### TASK DIRECTIONS
Copy the data below. Keep every line exactly as it is.

-------- DATA TO EXAMINE --------

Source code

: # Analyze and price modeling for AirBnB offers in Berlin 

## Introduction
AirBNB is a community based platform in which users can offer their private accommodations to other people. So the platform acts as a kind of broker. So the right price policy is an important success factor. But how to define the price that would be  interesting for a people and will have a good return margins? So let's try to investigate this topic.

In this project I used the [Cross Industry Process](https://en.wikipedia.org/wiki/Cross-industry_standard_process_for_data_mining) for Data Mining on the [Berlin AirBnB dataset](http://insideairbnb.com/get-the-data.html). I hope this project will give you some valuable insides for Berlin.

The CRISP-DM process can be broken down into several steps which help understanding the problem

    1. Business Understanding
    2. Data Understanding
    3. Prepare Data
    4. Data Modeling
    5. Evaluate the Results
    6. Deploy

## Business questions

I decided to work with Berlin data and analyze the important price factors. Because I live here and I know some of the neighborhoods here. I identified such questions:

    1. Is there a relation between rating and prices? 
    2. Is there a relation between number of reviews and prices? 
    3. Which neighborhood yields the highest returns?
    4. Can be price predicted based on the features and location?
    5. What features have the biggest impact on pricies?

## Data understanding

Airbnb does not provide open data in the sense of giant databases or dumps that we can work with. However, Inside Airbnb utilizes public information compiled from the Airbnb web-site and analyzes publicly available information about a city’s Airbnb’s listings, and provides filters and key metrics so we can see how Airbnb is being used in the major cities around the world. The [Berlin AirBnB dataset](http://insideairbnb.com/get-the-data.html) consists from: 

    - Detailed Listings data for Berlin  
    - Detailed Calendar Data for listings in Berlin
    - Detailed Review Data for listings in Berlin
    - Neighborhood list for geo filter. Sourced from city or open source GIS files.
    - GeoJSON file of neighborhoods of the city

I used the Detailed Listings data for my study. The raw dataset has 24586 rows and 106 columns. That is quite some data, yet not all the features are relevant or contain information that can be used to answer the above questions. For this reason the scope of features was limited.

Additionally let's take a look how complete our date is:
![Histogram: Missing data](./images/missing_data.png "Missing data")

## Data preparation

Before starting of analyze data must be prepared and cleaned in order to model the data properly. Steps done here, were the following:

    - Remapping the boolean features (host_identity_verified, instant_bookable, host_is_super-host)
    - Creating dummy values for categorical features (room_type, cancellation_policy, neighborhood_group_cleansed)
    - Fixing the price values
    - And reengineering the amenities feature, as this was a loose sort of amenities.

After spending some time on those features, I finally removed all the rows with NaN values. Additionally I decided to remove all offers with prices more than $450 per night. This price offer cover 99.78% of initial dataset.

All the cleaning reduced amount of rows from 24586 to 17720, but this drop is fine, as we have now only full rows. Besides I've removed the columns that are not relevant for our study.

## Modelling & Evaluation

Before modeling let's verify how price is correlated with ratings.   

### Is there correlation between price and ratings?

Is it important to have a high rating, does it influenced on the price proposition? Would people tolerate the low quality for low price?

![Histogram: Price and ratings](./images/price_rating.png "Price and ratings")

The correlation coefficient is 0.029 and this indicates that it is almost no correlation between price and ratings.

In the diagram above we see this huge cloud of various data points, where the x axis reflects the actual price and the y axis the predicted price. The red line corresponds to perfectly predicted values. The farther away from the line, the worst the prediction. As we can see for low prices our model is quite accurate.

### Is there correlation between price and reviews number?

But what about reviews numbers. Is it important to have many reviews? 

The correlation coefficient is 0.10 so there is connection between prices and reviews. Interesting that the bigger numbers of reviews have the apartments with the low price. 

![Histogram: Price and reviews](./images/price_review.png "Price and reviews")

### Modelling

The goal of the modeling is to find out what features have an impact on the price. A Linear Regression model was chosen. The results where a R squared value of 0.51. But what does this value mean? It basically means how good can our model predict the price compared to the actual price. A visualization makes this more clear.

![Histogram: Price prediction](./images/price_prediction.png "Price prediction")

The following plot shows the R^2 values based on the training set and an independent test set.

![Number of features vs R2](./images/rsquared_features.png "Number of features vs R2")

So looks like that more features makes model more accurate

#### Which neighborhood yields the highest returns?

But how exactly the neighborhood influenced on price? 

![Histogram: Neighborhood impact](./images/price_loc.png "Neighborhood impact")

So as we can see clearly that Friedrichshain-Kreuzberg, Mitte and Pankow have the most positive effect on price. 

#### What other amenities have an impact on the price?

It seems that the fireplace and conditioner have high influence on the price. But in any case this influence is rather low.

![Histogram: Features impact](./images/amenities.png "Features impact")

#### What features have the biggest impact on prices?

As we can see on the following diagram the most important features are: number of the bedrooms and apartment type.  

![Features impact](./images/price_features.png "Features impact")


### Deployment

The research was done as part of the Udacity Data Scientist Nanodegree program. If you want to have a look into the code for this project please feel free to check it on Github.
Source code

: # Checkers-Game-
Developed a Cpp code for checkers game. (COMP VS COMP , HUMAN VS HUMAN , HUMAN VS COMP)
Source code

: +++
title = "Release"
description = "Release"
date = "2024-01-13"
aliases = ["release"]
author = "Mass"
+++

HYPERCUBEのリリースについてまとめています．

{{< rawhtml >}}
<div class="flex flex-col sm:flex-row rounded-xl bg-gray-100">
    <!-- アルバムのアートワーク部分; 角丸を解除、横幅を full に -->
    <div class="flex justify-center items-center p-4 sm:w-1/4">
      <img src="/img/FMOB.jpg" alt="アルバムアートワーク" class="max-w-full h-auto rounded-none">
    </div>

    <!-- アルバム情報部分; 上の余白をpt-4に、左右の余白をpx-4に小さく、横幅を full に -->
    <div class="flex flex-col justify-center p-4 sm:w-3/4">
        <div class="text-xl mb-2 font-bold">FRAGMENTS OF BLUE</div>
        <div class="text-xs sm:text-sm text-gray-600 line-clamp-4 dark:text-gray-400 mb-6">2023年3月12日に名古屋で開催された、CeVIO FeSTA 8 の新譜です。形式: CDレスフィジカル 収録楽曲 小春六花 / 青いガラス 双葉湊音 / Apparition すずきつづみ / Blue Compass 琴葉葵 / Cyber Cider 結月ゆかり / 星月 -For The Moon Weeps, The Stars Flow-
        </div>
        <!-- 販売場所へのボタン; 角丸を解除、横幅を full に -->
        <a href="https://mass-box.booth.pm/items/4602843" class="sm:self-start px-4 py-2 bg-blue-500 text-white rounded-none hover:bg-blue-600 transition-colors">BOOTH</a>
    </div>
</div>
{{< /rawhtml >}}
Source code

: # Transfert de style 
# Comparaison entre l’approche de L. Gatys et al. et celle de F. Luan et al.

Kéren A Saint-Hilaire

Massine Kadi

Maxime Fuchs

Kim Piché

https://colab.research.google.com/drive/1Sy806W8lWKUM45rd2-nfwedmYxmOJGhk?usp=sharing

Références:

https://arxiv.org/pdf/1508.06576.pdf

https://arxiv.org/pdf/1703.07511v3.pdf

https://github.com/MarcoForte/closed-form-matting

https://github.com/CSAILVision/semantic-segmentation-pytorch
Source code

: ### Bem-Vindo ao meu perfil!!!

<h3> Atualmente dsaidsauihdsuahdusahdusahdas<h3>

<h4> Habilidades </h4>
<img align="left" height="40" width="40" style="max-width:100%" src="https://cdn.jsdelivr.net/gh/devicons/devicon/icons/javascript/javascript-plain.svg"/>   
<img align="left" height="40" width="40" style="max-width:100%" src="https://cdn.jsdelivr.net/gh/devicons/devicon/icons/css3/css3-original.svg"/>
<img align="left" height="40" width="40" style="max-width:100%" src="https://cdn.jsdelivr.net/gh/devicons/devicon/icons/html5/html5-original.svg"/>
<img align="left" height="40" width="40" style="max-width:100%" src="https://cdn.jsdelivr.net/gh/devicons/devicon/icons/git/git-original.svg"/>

--------

### RESPONSE TO THIS EXERCISE
Source code

: # Analyze and price modeling for AirBnB offers in Berlin 

## Introduction
AirBNB is a community based platform in which users can offer their private accommodations to other people. So the platform acts as a kind of broker. So the right price policy is an important success factor. But how to define the price that would be  interesting for a people and will have a good return margins? So let's try to investigate this topic.

In this project I used the [Cross Industry Process](https://en.wikipedia.org/wiki/Cross-industry_standard_process_for_data_mining) for Data Mining on the [Berlin AirBnB dataset](http://insideairbnb.com/get-the-data.html). I hope this project will give you some valuable insides for Berlin.

The CRISP-DM process can be broken down into several steps which help understanding the problem

    1. Business Understanding
    2. Data Understanding
    3. Prepare Data
    4. Data Modeling
    5. Evaluate the Results
    6. Deploy

## Business questions

I decided to work with Berlin data and analyze the important price factors. Because I live here and I know some of the neighborhoods here. I identified such questions:

    1. Is there a relation between rating and prices? 
    2. Is there a relation between number of reviews and prices? 
    3. Which neighborhood yields the highest returns?
    4. Can be price predicted based on the features and location?
    5. What features have the biggest impact on pricies?

## Data understanding

Airbnb does not provide open data in the sense of giant databases or dumps that we can work with. However, Inside Airbnb utilizes public information compiled from the Airbnb web-site and analyzes publicly available information about a city’s Airbnb’s listings, and provides filters and key metrics so we can see how Airbnb is being used in the major cities around the world. The [Berlin AirBnB dataset](http://insideairbnb.com/get-the-data.html) consists from: 

    - Detailed Listings data for Berlin  
    - Detailed Calendar Data for listings in Berlin
    - Detailed Review Data for listings in Berlin
    - Neighborhood list for geo filter. Sourced from city or open source GIS files.
    - GeoJSON file of neighborhoods of the city

I used the Detailed Listings data for my study. The raw dataset has 24586 rows and 106 columns. That is quite some data, yet not all the features are relevant or contain information that can be used to answer the above questions. For this reason the scope of features was limited.

Additionally let's take a look how complete our date is:
![Histogram: Missing data](./images/missing_data.png "Missing data")

## Data preparation

Before starting of analyze data must be prepared and cleaned in order to model the data properly. Steps done here, were the following:

    - Remapping the boolean features (host_identity_verified, instant_bookable, host_is_super-host)
    - Creating dummy values for categorical features (room_type, cancellation_policy, neighborhood_group_cleansed)
    - Fixing the price values
    - And reengineering the amenities feature, as this was a loose sort of amenities.

After spending some time on those features, I finally removed all the rows with NaN values. Additionally I decided to remove all offers with prices more than $450 per night. This price offer cover 99.78% of initial dataset.

All the cleaning reduced amount of rows from 24586 to 17720, but this drop is fine, as we have now only full rows. Besides I've removed the columns that are not relevant for our study.

## Modelling & Evaluation

Before modeling let's verify how price is correlated with ratings.   

### Is there correlation between price and ratings?

Is it important to have a high rating, does it influenced on the price proposition? Would people tolerate the low quality for low price?

![Histogram: Price and ratings](./images/price_rating.png "Price and ratings")

The correlation coefficient is 0.029 and this indicates that it is almost no correlation between price and ratings.

In the diagram above we see this huge cloud of various data points, where the x axis reflects the actual price and the y axis the predicted price. The red line corresponds to perfectly predicted values. The farther away from the line, the worst the prediction. As we can see for low prices our model is quite accurate.

### Is there correlation between price and reviews number?

But what about reviews numbers. Is it important to have many reviews? 

The correlation coefficient is 0.10 so there is connection between prices and reviews. Interesting that the bigger numbers of reviews have the apartments with the low price. 

![Histogram: Price and reviews](./images/price_review.png "Price and reviews")

### Modelling

The goal of the modeling is to find out what features have an impact on the price. A Linear Regression model was chosen. The results where a R squared value of 0.51. But what does this value mean? It basically means how good can our model predict the price compared to the actual price. A visualization makes this more clear.

![Histogram: Price prediction](./images/price_prediction.png "Price prediction")

The following plot shows the R^2 values based on the training set and an independent test set.

![Number of features vs R2](./images/rsquared_features.png "Number of features vs R2")

So looks like that more features makes model more accurate

#### Which neighborhood yields the highest returns?

But how exactly the neighborhood influenced on price? 

![Histogram: Neighborhood impact](./images/price_loc.png "Neighborhood impact")

So as we can see clearly that Friedrichshain-Kreuzberg, Mitte and Pankow have the most positive effect on price. 

#### What other amenities have an impact on the price?

It seems that the fireplace and conditioner have high influence on the price. But in any case this influence is rather low.

![Histogram: Features impact](./images/amenities.png "Features impact")

#### What features have the biggest impact on prices?

As we can see on the following diagram the most important features are: number of the bedrooms and apartment type.  

![Features impact](./images/price_features.png "Features impact")


### Deployment

The research was done as part of the Udacity Data Scientist Nanodegree program. If you want to have a look into the code for this project please feel free to check it on Github.
Source code

: # Checkers-Game-
Developed a Cpp code for checkers game. (COMP VS COMP , HUMAN VS HUMAN , HUMAN VS COMP)
Source code

: +++
title = "Release"
description = "Release"
date = "2024-01-13"
aliases = ["release"]
author = "Mass"
+++

HYPERCUBEのリリースについてまとめています．

{{< rawhtml >}}
<div class="flex flex-col sm:flex-row rounded-xl bg-gray-100">
    <!-- アルバムのアートワーク部分; 角丸を解除、横幅を full に -->
    <div class="flex justify-center items-center p-4 sm:w-1/4">
      <img src="/img/FMOB.jpg" alt="アルバムアートワーク" class="max-w-full h-auto rounded-none">
    </div>

    <!-- アルバム情報部分; 上の余白をpt-4に、左右の余白をpx-4に小さく、横幅を full に -->
    <div class="flex flex-col justify-center p-4 sm:w-3/4">
        <div class="text-xl mb-2 font-bold">FRAGMENTS OF BLUE</div>
        <div class="text-xs sm:text-sm text-gray-600 line-clamp-4 dark:text-gray-400 mb-6">2023年3月12日に名古屋で開催された、CeVIO FeSTA 8 の新譜です。形式: CDレスフィジカル 収録楽曲 小春六花 / 青いガラス 双葉湊音 / Apparition すずきつづみ / Blue Compass 琴葉葵 / Cyber Cider 結月ゆかり / 星月 -For The Moon Weeps, The Stars Flow-
        </div>
        <!-- 販売場所へのボタン; 角丸を解除、横幅を full に -->
        <a href="https://mass-box.booth.pm/items/4602843" class="sm:self-start px-4 py-2 bg-blue-500 text-white rounded-none hover:bg-blue-600 transition-colors">BOOTH</a>
    </div>
</div>
{{< /rawhtml >}}
Source code

: # Transfert de style 
# Comparaison entre l’approche de L. Gatys et al. et celle de F. Luan et al.

Kéren A Saint-Hilaire

Massine Kadi

Maxime Fuchs

Kim Piché

https://colab.research.google.com/drive/1Sy806W8lWKUM45rd2-nfwedmYxmOJGhk?usp=sharing

Références:

https://arxiv.org/pdf/1508.06576.pdf

https://arxiv.org/pdf/1703.07511v3.pdf

https://github.com/MarcoForte/closed-form-matting

https://github.com/CSAILVision/semantic-segmentation-pytorch
Source code

: ### Bem-Vindo ao meu perfil!!!

<h3> Atualmente dsaidsauihdsuahdusahdusahdas<h3>

<h4> Habilidades </h4>
<img align="left" height="40" width="40" style="max-width:100%" src="https://cdn.jsdelivr.net/gh/devicons/devicon/icons/javascript/javascript-plain.svg"/>   
<img align="left" height="40" width="40" style="max-width:100%" src="https://cdn.jsdelivr.net/gh/devicons/devicon/icons/css3/css3-original.svg"/>
<img align="left" height="40" width="40" style="max-width:100%" src="https://cdn.jsdelivr.net/gh/devicons/devicon/icons/html5/html5-original.svg"/>
<img align="left" height="40" width="40" style="max-width:100%" src="https://cdn.jsdelivr.net/gh/devicons/devicon/icons/git/git-original.svg"/>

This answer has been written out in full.